Un estudio comparativo realizado en la Universidad de Maryland, Estados Unidos, sobre 50.000 familias asaltadas, concluye que “en general los asaltantes no se intimidarán ni siquiera un poco frente a víctimas armadas”. Otra vieja investigación comparativa de 50 ciudades de los Estados Unidos, realizada por Cook P.J. y publicada en Policy Studie Review Annual en 1979, asegura que “cuando los ladrones saben que tenemos armas en casa, ellos tienden a disparar primero y a preguntar después, de forma a evitar que reaccionemos”.
Otra investigación del FBI reveló que tasas altas de tenencias de armas generan un incremento de 3 a 7% en la probabilidad de que las viviendas sean asaltadas. “Una de las razones puede ser que las armas constituyen un bien valioso a ser robado. Apoya esa teoría el hecho de que en el 14% de los asaltos domiciliarios, en la casa donde fue robada un arma, ese fue el único bien robado” (Antonio Bandeira y Josephine Bougois; Armas de fuego: ¿Protección? ¿O riesgo?, Foro Parlamentario, Río de Janeiro, 2006).
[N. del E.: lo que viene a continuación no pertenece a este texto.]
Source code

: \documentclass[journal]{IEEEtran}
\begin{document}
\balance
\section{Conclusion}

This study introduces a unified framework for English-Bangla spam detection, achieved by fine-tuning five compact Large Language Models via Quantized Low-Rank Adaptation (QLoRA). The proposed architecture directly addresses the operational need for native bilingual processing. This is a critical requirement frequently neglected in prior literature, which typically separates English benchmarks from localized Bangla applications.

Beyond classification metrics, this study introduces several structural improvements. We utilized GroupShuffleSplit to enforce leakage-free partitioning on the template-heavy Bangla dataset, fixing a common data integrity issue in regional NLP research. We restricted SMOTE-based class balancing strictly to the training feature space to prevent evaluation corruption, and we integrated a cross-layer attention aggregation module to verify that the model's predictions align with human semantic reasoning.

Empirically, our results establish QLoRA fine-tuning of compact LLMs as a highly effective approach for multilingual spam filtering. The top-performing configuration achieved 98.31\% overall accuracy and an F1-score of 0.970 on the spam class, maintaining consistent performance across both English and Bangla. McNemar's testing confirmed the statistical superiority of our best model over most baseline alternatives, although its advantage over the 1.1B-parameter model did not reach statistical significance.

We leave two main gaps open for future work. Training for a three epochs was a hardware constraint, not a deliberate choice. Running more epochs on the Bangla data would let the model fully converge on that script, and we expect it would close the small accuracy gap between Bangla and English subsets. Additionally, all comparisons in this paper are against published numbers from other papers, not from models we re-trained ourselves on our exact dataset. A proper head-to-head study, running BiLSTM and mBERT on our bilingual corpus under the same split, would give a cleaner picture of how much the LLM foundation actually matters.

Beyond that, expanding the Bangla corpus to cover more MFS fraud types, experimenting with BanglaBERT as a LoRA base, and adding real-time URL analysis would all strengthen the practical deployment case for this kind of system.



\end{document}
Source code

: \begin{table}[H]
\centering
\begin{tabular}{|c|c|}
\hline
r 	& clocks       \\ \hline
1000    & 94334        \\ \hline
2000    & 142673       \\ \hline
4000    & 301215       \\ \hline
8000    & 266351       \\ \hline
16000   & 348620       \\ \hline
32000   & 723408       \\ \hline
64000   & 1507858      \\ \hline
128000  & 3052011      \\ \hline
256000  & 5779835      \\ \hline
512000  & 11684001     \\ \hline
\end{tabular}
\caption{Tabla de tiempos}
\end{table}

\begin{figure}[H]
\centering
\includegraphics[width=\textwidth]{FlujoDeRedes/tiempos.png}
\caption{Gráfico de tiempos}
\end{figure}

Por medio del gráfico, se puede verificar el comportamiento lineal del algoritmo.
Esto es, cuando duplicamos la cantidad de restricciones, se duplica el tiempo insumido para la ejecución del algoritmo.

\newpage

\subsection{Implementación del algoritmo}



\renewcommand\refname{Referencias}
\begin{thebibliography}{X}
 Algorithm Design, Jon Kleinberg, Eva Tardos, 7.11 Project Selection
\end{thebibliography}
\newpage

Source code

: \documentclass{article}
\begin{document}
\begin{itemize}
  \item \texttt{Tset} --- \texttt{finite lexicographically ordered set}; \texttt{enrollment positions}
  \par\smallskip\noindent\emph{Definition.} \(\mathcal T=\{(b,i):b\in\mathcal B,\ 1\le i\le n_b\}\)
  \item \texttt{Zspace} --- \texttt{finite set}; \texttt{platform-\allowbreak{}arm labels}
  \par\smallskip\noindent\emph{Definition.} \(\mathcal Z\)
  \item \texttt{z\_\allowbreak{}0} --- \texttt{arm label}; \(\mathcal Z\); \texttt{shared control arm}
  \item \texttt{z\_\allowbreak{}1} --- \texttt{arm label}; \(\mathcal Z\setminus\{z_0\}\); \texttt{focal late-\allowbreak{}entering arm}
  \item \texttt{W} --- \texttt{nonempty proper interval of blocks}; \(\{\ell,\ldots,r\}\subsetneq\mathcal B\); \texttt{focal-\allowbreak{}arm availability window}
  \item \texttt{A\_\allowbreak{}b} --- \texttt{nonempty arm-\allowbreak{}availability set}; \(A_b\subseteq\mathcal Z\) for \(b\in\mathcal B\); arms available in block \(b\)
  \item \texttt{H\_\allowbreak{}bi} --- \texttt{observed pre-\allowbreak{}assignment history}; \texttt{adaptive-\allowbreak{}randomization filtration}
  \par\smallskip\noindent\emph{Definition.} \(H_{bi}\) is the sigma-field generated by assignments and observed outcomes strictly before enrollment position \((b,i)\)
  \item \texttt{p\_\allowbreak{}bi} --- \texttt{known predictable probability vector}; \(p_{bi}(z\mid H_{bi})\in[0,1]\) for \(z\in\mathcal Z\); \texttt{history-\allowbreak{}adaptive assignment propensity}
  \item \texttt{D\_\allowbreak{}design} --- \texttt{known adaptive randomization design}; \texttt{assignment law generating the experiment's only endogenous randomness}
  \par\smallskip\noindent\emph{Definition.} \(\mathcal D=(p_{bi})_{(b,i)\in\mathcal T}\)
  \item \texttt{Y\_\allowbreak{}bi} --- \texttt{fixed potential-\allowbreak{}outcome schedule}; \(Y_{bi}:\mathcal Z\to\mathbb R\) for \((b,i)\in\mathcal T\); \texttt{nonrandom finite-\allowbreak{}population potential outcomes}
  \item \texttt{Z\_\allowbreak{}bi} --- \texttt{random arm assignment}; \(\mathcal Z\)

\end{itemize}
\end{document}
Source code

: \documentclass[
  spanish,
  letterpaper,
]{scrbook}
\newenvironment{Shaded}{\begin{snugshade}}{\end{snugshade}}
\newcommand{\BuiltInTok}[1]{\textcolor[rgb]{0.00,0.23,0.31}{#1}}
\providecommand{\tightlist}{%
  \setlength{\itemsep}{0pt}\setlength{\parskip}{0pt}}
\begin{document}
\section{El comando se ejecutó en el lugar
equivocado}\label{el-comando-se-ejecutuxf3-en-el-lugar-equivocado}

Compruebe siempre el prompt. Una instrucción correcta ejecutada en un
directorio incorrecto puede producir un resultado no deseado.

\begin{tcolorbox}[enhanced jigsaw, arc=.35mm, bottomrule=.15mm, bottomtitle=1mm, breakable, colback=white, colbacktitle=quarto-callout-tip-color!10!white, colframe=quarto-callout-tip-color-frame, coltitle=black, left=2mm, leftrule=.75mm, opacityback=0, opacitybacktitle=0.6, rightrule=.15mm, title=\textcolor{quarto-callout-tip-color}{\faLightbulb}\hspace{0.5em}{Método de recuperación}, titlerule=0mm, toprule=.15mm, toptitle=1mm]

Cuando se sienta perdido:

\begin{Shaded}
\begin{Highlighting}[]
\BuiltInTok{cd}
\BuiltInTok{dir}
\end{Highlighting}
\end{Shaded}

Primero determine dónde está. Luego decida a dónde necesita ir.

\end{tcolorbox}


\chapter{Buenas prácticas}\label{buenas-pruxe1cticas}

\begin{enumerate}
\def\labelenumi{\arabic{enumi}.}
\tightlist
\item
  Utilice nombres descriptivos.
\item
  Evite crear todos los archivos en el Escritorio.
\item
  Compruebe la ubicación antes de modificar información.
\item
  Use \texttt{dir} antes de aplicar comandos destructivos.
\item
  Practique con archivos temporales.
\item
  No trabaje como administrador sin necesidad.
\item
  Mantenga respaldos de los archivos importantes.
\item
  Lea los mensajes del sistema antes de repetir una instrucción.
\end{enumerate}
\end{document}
De modo que, lejos de alejar a los asaltantes, puede contribuir a atraerlos. Es decir, si los vecinos y comerciantes están armados, es muy probable que la persona que salga a robar vaya con armas de fuego; también que ahora no solo ostentará el arma, sino que no dudará en usarla contra la víctima del robo. Un uso que ya no puede cargarse a la cuenta de la razón instrumental. Porque la violencia agregada al delito predatorio contemporáneo es una violencia emotiva, vinculada también a las pasiones bajas, sea el resentimiento, la envidia o el odio.
La escalada
Contrariamente a lo que se supone, lejos de traer seguridad a sus portadores, la tenencia recrea las condiciones para que se sientan más inseguros. Un arma en la casa no solo es una atracción extra para los escruches, sino que introduce una bomba de tiempo en cada hogar.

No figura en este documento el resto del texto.